Finalists will have the opportunity to present their project at the IMPACT 100 Pensacola Bay Area Annual Meeting on Sunday, Oct.13, where final voting will take place. With 1,166 members this year, IMPACT 100 will award $106,000 each to 11 nonprofit organizations in our community.

College Fairs Pensacola State College is hosting College Fair 2019 at three PSC campuses. Escambia and Santa Rosa high school juniors, seniors and their parents are invited to meet representatives to ask questions about admissions requirements, financial aid, scholarships, academic programs, student life and housing. Pensacola State students also are invited to learn more about transfer opportunities and requirements.

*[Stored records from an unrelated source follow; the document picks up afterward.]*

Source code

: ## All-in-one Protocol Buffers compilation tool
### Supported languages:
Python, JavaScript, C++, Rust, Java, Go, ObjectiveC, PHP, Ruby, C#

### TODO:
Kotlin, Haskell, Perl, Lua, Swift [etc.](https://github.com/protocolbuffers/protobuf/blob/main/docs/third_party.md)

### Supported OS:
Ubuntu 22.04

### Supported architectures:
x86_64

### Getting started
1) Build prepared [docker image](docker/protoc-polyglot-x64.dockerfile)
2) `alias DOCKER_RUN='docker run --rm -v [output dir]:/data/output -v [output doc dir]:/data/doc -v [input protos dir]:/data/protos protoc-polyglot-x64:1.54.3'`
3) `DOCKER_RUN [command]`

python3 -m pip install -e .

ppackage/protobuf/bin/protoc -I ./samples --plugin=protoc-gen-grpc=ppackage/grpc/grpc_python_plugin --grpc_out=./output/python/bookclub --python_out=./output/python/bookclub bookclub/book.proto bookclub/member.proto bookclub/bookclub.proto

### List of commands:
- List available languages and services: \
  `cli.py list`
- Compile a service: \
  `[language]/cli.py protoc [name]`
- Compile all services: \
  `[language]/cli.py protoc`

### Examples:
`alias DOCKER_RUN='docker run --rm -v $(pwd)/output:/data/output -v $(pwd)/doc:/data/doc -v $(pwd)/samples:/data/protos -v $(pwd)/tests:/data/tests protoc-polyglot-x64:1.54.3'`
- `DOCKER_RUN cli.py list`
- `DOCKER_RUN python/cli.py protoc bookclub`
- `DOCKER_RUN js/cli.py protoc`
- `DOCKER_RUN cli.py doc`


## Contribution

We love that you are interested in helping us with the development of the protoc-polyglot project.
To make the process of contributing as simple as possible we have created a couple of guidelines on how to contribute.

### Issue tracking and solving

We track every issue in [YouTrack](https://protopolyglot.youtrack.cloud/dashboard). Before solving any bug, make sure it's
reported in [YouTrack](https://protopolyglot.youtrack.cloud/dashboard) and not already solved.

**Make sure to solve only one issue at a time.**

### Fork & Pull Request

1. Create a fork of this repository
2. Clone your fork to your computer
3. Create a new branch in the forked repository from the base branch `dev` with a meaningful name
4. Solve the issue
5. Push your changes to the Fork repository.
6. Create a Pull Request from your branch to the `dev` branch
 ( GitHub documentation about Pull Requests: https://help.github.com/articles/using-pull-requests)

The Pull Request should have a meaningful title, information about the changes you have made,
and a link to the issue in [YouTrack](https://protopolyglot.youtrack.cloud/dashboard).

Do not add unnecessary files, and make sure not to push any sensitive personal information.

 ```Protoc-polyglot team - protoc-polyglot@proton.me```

The times, dates and locations of College Fairs 2019 are:
•South Santa Rosa County Schools—4-5:30 p.m. Sunday, Sept. 8, PSC South Santa Rosa Center, Bldg. 51, 5075 Gulf Breeze Parkway.
•Escambia County Schools—6-7:30 p.m. Monday, Sept. 9, PSC main campus, Bldg. 3, Hartsell Arena, 1000 College Blvd.
•North Santa Rosa County Schools—6-7:30 p.m. Tuesday, Sept. 10, PSC Milton campus, Bldg. 4000, L.I.F.E. Fitness Center, 5988 Highway 98.

Representatives from more than 65 colleges and universities are expected at the event. For more information, visit

Mark Your Calendars 4-H will host an open house and awards showcase from 9 a.m.-3 p.m. on Saturday, Sept. 7, UF/IFAS Extension Office, 6263 Dogwood Drive in Milton.

The Escambia County Marine Advisory Committee will host a meeting at 5:30 p.m. on Monday, Sept. 9, to  provide input on the design for the Galvez Public Boat Ramp Improvement Project. The meeting will be held at the Escambia County Central Office Complex, 3363 W. Park Place, Room 104.

Gateway Review Board will meet at 11 a.m. on Tuesday, Sept. 10, in the Hagler-Mason Conference Room, 2nd Floor, Pensacola City Hall.

Planning Board will meet at 2 p.m. on Tuesday, Sept. 10, in the Hagler-Mason Conference Room, 2nd Floor, Pensacola City Hall.

DIB Finance Committee will meet at 4:30 p.m. on Tuesday, Sept. 10, Bowden Building, Room #2, 120 Church St.

DIB Parking & Traffic Committee will meet at 4:30 p.m. on Thursday, Sept. 12, Bowden Building, Room #2, 120 Church St.